Alongside many other J-body things, the Cavalier debuted with two, three, or four doors in 1982. Body styles ran the gamut, and the front-drive Cavalier easily replaced the Monza in the hearts and minds of American consumers.

Of course, it was no surprise that after several years of sales success, General Motors introduced a second-generation J-body Cavalier. With the same 101-inch wheelbase as its predecessor, the new Cavalier was around five inches longer and equipped with more powerful engines than before.

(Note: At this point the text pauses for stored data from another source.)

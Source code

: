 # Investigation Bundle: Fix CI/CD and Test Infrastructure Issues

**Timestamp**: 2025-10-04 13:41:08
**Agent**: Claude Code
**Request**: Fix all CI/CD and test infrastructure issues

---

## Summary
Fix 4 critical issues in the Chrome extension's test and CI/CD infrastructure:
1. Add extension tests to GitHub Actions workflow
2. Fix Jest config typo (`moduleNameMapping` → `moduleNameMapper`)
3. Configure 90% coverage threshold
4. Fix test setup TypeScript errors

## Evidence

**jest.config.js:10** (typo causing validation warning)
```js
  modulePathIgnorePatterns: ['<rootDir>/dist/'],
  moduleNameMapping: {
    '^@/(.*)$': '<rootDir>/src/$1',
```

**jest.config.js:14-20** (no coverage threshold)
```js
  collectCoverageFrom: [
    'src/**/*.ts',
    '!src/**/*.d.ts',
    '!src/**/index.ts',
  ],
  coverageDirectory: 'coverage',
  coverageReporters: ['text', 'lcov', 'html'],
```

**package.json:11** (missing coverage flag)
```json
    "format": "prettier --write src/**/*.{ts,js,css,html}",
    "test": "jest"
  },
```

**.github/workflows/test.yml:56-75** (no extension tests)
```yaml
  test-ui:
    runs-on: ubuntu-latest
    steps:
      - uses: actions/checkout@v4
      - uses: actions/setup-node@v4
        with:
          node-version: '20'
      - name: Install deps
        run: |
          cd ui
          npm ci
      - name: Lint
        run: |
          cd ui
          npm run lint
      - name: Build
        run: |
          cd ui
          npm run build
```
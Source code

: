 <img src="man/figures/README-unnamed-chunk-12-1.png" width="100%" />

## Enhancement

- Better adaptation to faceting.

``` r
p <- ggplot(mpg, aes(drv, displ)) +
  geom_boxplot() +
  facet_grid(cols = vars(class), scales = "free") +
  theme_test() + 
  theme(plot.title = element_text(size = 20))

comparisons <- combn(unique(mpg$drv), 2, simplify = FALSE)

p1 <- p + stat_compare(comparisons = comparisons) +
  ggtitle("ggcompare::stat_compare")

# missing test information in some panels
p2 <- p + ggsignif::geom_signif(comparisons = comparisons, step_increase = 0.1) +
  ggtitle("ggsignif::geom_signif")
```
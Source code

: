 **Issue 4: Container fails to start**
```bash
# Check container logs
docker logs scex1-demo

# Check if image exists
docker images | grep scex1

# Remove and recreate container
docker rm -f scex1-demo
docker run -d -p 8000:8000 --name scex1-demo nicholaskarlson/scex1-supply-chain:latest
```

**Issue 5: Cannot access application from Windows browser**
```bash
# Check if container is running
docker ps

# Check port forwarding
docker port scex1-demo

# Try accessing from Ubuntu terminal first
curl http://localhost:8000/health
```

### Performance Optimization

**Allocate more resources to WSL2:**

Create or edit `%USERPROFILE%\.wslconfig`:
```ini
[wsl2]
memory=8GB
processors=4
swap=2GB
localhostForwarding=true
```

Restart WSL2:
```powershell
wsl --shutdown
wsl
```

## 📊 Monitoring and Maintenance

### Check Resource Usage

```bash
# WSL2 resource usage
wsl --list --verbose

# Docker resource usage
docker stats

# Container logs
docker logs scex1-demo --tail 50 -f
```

The three-door hatchback body style was gone, replaced by coupes and convertibles with two doors, and a four-door sedan and wagon. The Cavalier’s convertible option was short-lived though. GM brass anticipated competition with the more expensive and upcoming Beretta convertible, so they canceled the Cavalier convertible after 1989. But the Beretta convertible idea was scrapped just before production, so Cavalier proceeded with fixed roofs until its next generation. The Beretta convertible appeared as an Indy 500 pace car, by the way.

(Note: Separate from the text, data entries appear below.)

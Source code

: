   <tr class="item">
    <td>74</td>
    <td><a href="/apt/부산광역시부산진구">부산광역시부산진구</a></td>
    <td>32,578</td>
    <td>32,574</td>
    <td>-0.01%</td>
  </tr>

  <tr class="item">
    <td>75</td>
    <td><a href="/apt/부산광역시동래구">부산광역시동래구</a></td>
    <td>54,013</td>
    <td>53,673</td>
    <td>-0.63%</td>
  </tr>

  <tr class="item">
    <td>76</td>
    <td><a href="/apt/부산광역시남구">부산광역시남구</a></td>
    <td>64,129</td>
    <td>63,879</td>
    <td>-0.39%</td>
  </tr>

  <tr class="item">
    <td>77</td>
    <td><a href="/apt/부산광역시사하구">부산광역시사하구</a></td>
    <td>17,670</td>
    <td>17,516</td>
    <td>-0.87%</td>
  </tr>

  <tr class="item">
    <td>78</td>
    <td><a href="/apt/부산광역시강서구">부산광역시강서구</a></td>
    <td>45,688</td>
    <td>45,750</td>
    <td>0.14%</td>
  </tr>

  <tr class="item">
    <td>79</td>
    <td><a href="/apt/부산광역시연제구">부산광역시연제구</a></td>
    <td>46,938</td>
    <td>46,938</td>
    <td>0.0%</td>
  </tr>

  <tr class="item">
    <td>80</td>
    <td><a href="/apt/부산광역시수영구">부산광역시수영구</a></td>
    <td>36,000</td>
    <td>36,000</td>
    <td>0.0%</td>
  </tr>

Power was provided by some not very exciting four cylinders in displacements of 2.0 or 2.2 liters, alongside V6 power in 2.8- and 3.1-liter varieties. The 3.1 became an optional extra in 1990 and replaced the 2.8. Transmissions on offer were two: a five-speed manual or a three-speed auto. The automatic was standard equipment on sedan and wagon Cavaliers.

The initial increase in size was a half-step forward for Cavalier. Model years 1988 to 1990 were 178.6 inches long in sedan form. A refresh in 1991 came with a new length: 182.3 inches. The 1990 to 1994 Cavaliers were the longest ever offered. Styling was updated with a new fascia and bumpers, an updated interior, and a grille-free nose like a Taurus.

For the remainder of the second-gen Cavalier’s life, GM fiddled around with trim options here and there and added features like ABS and an optional CD player. Base engines were also improved and gained multi-point fuel injection in 1992.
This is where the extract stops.